TlInP2Se6 single crystal: Electronic, optical and vibrational properties

Abstract

We report on successful synthesis by the Bridgman technique of a large TlInP₂Se₆ single crystal and studies of its electronic, optical and vibrational properties. In particular, centimeter size dimensions of the TlInP₂Se₆ crystal allow its practical use in optical devices. The crystal was characterized by DTA, SEM, EDS, XPS, XES techniques which reveal its high optical quality, single-phase composition and stoichiometry. The present refinements of the crystal structure of TlInP₂Se₆ bring the following unit-cell constants: a = 6.4494(4) Å, b = 7.5423(5) Å, c = 12.1669(9) Å, α = 100.784(4)°, β = 93.622(4)°, γ = 113.331(3)°, and V = 527.8(2) ų. The experimental optical reflection spectrum of the crystal was measured in the far-infrared spectral range 30–500 cm⁻¹ using the synchrotron radiation.
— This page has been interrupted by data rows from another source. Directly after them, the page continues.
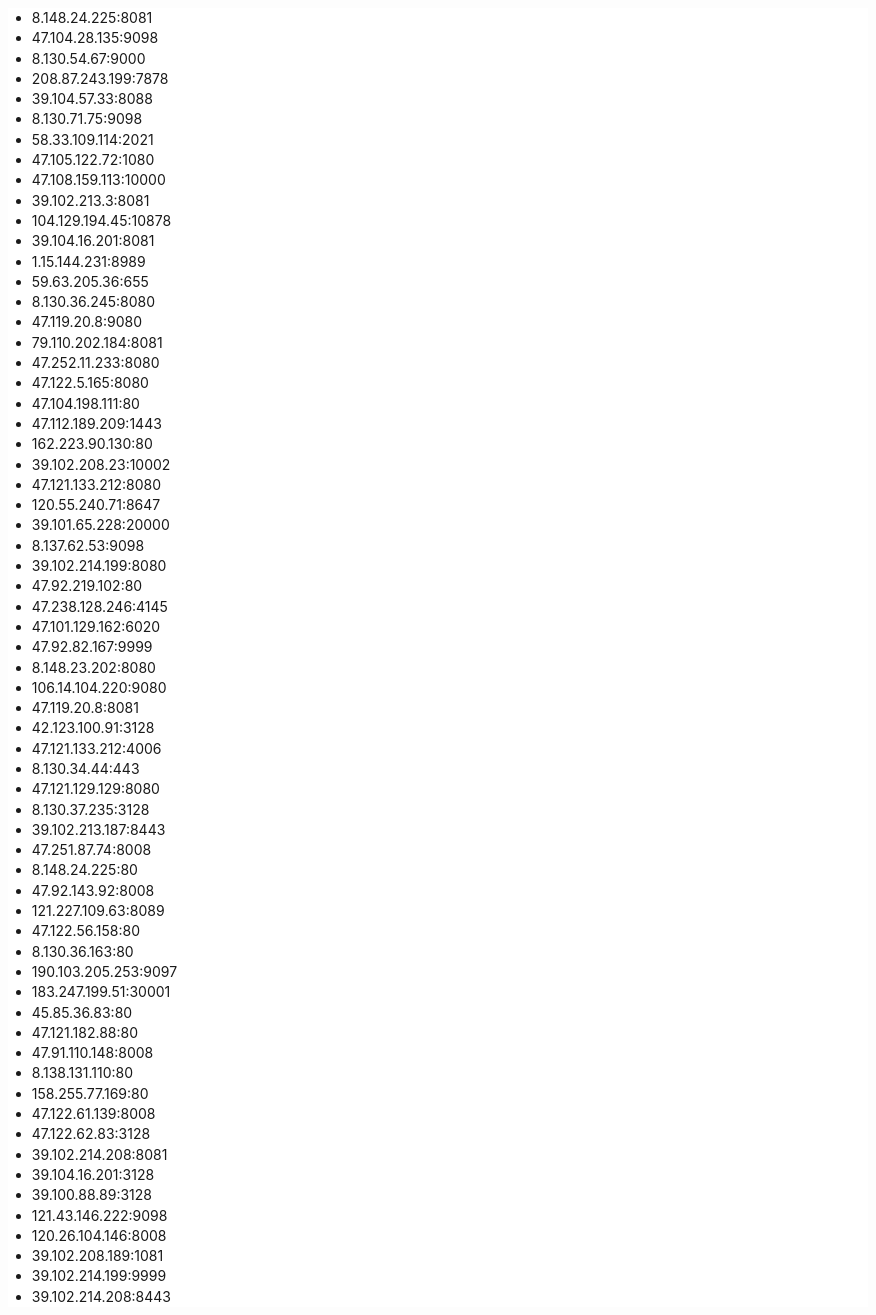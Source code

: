  - 8.148.24.225:8081
 - 47.104.28.135:9098
 - 8.130.54.67:9000
 - 208.87.243.199:7878
 - 39.104.57.33:8088
 - 8.130.71.75:9098
 - 58.33.109.114:2021
 - 47.105.122.72:1080
 - 47.108.159.113:10000
 - 39.102.213.3:8081
 - 104.129.194.45:10878
 - 39.104.16.201:8081
 - 1.15.144.231:8989
 - 59.63.205.36:655
 - 8.130.36.245:8080
 - 47.119.20.8:9080
 - 79.110.202.184:8081
 - 47.252.11.233:8080
 - 47.122.5.165:8080
 - 47.104.198.111:80
 - 47.112.189.209:1443
 - 162.223.90.130:80
 - 39.102.208.23:10002
 - 47.121.133.212:8080
 - 120.55.240.71:8647
 - 39.101.65.228:20000
 - 8.137.62.53:9098
 - 39.102.214.199:8080
 - 47.92.219.102:80
 - 47.238.128.246:4145
 - 47.101.129.162:6020
 - 47.92.82.167:9999
 - 8.148.23.202:8080
 - 106.14.104.220:9080
 - 47.119.20.8:8081
 - 42.123.100.91:3128
 - 47.121.133.212:4006
 - 8.130.34.44:443
 - 47.121.129.129:8080
 - 8.130.37.235:3128
 - 39.102.213.187:8443
 - 47.251.87.74:8008
 - 8.148.24.225:80
 - 47.92.143.92:8008
 - 121.227.109.63:8089
 - 47.122.56.158:80
 - 8.130.36.163:80
 - 190.103.205.253:9097
 - 183.247.199.51:30001
 - 45.85.36.83:80
 - 47.121.182.88:80
 - 47.91.110.148:8008
 - 8.138.131.110:80
 - 158.255.77.169:80
 - 47.122.61.139:8008
 - 47.122.62.83:3128
 - 39.102.214.208:8081
 - 39.104.16.201:3128
 - 39.100.88.89:3128
 - 121.43.146.222:9098
 - 120.26.104.146:8008
 - 39.102.208.189:1081
 - 39.102.214.199:9999
 - 39.102.214.208:8443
Furthermore, we employed first-principles computations within a density functional theory (DFT) formalism to elucidate peculiarities of filling the valence-band and conduction-band regions and the nature of semiconducting gap. The DFT calculations confirm the existing measurements that the TlInP₂Se₆ crystal is an indirect semiconductor (maximum of the valence band and minimum of the conduction band are positioned at high-symmetry F and Z points of the Brillouin zone, respectively), and the principal contributors to the valence band are Se 4p states filling mainly its top and also the bottom of the conduction band. The DFT calculations explain observed highly anisotropic properties (layered structure) by strong differentiation of calculated real and imaginary parts of complex dielectric function in the y direction, with relation to x and z directions for the TlInP₂Se₆ compound. The vibrational properties of the TlInP₂Se₆ crystal were also investigated both experimentally by Raman measurements and theoretically using the DFPT method.